## [Task]
Every record must appear in your copy exactly as written, with no pictures.

## [Records supplied]

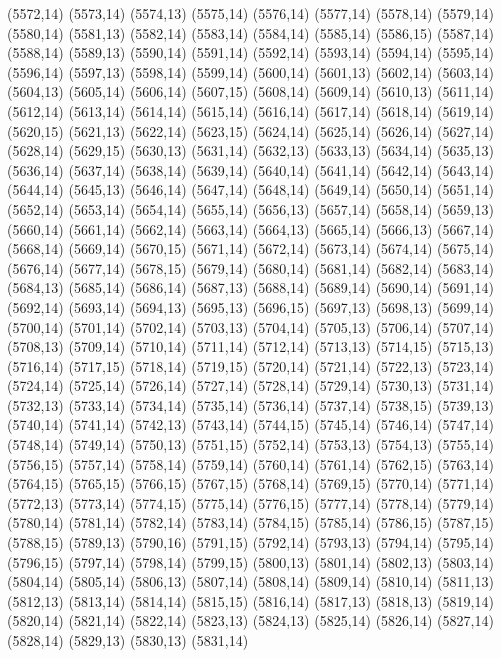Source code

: (5572,14)
(5573,14)
(5574,13)
(5575,14)
(5576,14)
(5577,14)
(5578,14)
(5579,14)
(5580,14)
(5581,13)
(5582,14)
(5583,14)
(5584,14)
(5585,14)
(5586,15)
(5587,14)
(5588,14)
(5589,13)
(5590,14)
(5591,14)
(5592,14)
(5593,14)
(5594,14)
(5595,14)
(5596,14)
(5597,13)
(5598,14)
(5599,14)
(5600,14)
(5601,13)
(5602,14)
(5603,14)
(5604,13)
(5605,14)
(5606,14)
(5607,15)
(5608,14)
(5609,14)
(5610,13)
(5611,14)
(5612,14)
(5613,14)
(5614,14)
(5615,14)
(5616,14)
(5617,14)
(5618,14)
(5619,14)
(5620,15)
(5621,13)
(5622,14)
(5623,15)
(5624,14)
(5625,14)
(5626,14)
(5627,14)
(5628,14)
(5629,15)
(5630,13)
(5631,14)
(5632,13)
(5633,13)
(5634,14)
(5635,13)
(5636,14)
(5637,14)
(5638,14)
(5639,14)
(5640,14)
(5641,14)
(5642,14)
(5643,14)
(5644,14)
(5645,13)
(5646,14)
(5647,14)
(5648,14)
(5649,14)
(5650,14)
(5651,14)
(5652,14)
(5653,14)
(5654,14)
(5655,14)
(5656,13)
(5657,14)
(5658,14)
(5659,13)
(5660,14)
(5661,14)
(5662,14)
(5663,14)
(5664,13)
(5665,14)
(5666,13)
(5667,14)
(5668,14)
(5669,14)
(5670,15)
(5671,14)
(5672,14)
(5673,14)
(5674,14)
(5675,14)
(5676,14)
(5677,14)
(5678,15)
(5679,14)
(5680,14)
(5681,14)
(5682,14)
(5683,14)
(5684,13)
(5685,14)
(5686,14)
(5687,13)
(5688,14)
(5689,14)
(5690,14)
(5691,14)
(5692,14)
(5693,14)
(5694,13)
(5695,13)
(5696,15)
(5697,13)
(5698,13)
(5699,14)
(5700,14)
(5701,14)
(5702,14)
(5703,13)
(5704,14)
(5705,13)
(5706,14)
(5707,14)
(5708,13)
(5709,14)
(5710,14)
(5711,14)
(5712,14)
(5713,13)
(5714,15)
(5715,13)
(5716,14)
(5717,15)
(5718,14)
(5719,15)
(5720,14)
(5721,14)
(5722,13)
(5723,14)
(5724,14)
(5725,14)
(5726,14)
(5727,14)
(5728,14)
(5729,14)
(5730,13)
(5731,14)
(5732,13)
(5733,14)
(5734,14)
(5735,14)
(5736,14)
(5737,14)
(5738,15)
(5739,13)
(5740,14)
(5741,14)
(5742,13)
(5743,14)
(5744,15)
(5745,14)
(5746,14)
(5747,14)
(5748,14)
(5749,14)
(5750,13)
(5751,15)
(5752,14)
(5753,13)
(5754,13)
(5755,14)
(5756,15)
(5757,14)
(5758,14)
(5759,14)
(5760,14)
(5761,14)
(5762,15)
(5763,14)
(5764,15)
(5765,15)
(5766,15)
(5767,15)
(5768,14)
(5769,15)
(5770,14)
(5771,14)
(5772,13)
(5773,14)
(5774,15)
(5775,14)
(5776,15)
(5777,14)
(5778,14)
(5779,14)
(5780,14)
(5781,14)
(5782,14)
(5783,14)
(5784,15)
(5785,14)
(5786,15)
(5787,15)
(5788,15)
(5789,13)
(5790,16)
(5791,15)
(5792,14)
(5793,13)
(5794,14)
(5795,14)
(5796,15)
(5797,14)
(5798,14)
(5799,15)
(5800,13)
(5801,14)
(5802,13)
(5803,14)
(5804,14)
(5805,14)
(5806,13)
(5807,14)
(5808,14)
(5809,14)
(5810,14)
(5811,13)
(5812,13)
(5813,14)
(5814,14)
(5815,15)
(5816,14)
(5817,13)
(5818,13)
(5819,14)
(5820,14)
(5821,14)
(5822,14)
(5823,13)
(5824,13)
(5825,14)
(5826,14)
(5827,14)
(5828,14)
(5829,13)
(5830,13)
(5831,14)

## [Response box]
Source code

: (5572,14)
(5573,14)
(5574,13)
(5575,14)
(5576,14)
(5577,14)
(5578,14)
(5579,14)
(5580,14)
(5581,13)
(5582,14)
(5583,14)
(5584,14)
(5585,14)
(5586,15)
(5587,14)
(5588,14)
(5589,13)
(5590,14)
(5591,14)
(5592,14)
(5593,14)
(5594,14)
(5595,14)
(5596,14)
(5597,13)
(5598,14)
(5599,14)
(5600,14)
(5601,13)
(5602,14)
(5603,14)
(5604,13)
(5605,14)
(5606,14)
(5607,15)
(5608,14)
(5609,14)
(5610,13)
(5611,14)
(5612,14)
(5613,14)
(5614,14)
(5615,14)
(5616,14)
(5617,14)
(5618,14)
(5619,14)
(5620,15)
(5621,13)
(5622,14)
(5623,15)
(5624,14)
(5625,14)
(5626,14)
(5627,14)
(5628,14)
(5629,15)
(5630,13)
(5631,14)
(5632,13)
(5633,13)
(5634,14)
(5635,13)
(5636,14)
(5637,14)
(5638,14)
(5639,14)
(5640,14)
(5641,14)
(5642,14)
(5643,14)
(5644,14)
(5645,13)
(5646,14)
(5647,14)
(5648,14)
(5649,14)
(5650,14)
(5651,14)
(5652,14)
(5653,14)
(5654,14)
(5655,14)
(5656,13)
(5657,14)
(5658,14)
(5659,13)
(5660,14)
(5661,14)
(5662,14)
(5663,14)
(5664,13)
(5665,14)
(5666,13)
(5667,14)
(5668,14)
(5669,14)
(5670,15)
(5671,14)
(5672,14)
(5673,14)
(5674,14)
(5675,14)
(5676,14)
(5677,14)
(5678,15)
(5679,14)
(5680,14)
(5681,14)
(5682,14)
(5683,14)
(5684,13)
(5685,14)
(5686,14)
(5687,13)
(5688,14)
(5689,14)
(5690,14)
(5691,14)
(5692,14)
(5693,14)
(5694,13)
(5695,13)
(5696,15)
(5697,13)
(5698,13)
(5699,14)
(5700,14)
(5701,14)
(5702,14)
(5703,13)
(5704,14)
(5705,13)
(5706,14)
(5707,14)
(5708,13)
(5709,14)
(5710,14)
(5711,14)
(5712,14)
(5713,13)
(5714,15)
(5715,13)
(5716,14)
(5717,15)
(5718,14)
(5719,15)
(5720,14)
(5721,14)
(5722,13)
(5723,14)
(5724,14)
(5725,14)
(5726,14)
(5727,14)
(5728,14)
(5729,14)
(5730,13)
(5731,14)
(5732,13)
(5733,14)
(5734,14)
(5735,14)
(5736,14)
(5737,14)
(5738,15)
(5739,13)
(5740,14)
(5741,14)
(5742,13)
(5743,14)
(5744,15)
(5745,14)
(5746,14)
(5747,14)
(5748,14)
(5749,14)
(5750,13)
(5751,15)
(5752,14)
(5753,13)
(5754,13)
(5755,14)
(5756,15)
(5757,14)
(5758,14)
(5759,14)
(5760,14)
(5761,14)
(5762,15)
(5763,14)
(5764,15)
(5765,15)
(5766,15)
(5767,15)
(5768,14)
(5769,15)
(5770,14)
(5771,14)
(5772,13)
(5773,14)
(5774,15)
(5775,14)
(5776,15)
(5777,14)
(5778,14)
(5779,14)
(5780,14)
(5781,14)
(5782,14)
(5783,14)
(5784,15)
(5785,14)
(5786,15)
(5787,15)
(5788,15)
(5789,13)
(5790,16)
(5791,15)
(5792,14)
(5793,13)
(5794,14)
(5795,14)
(5796,15)
(5797,14)
(5798,14)
(5799,15)
(5800,13)
(5801,14)
(5802,13)
(5803,14)
(5804,14)
(5805,14)
(5806,13)
(5807,14)
(5808,14)
(5809,14)
(5810,14)
(5811,13)
(5812,13)
(5813,14)
(5814,14)
(5815,15)
(5816,14)
(5817,13)
(5818,13)
(5819,14)
(5820,14)
(5821,14)
(5822,14)
(5823,13)
(5824,13)
(5825,14)
(5826,14)
(5827,14)
(5828,14)
(5829,13)
(5830,13)
(5831,14)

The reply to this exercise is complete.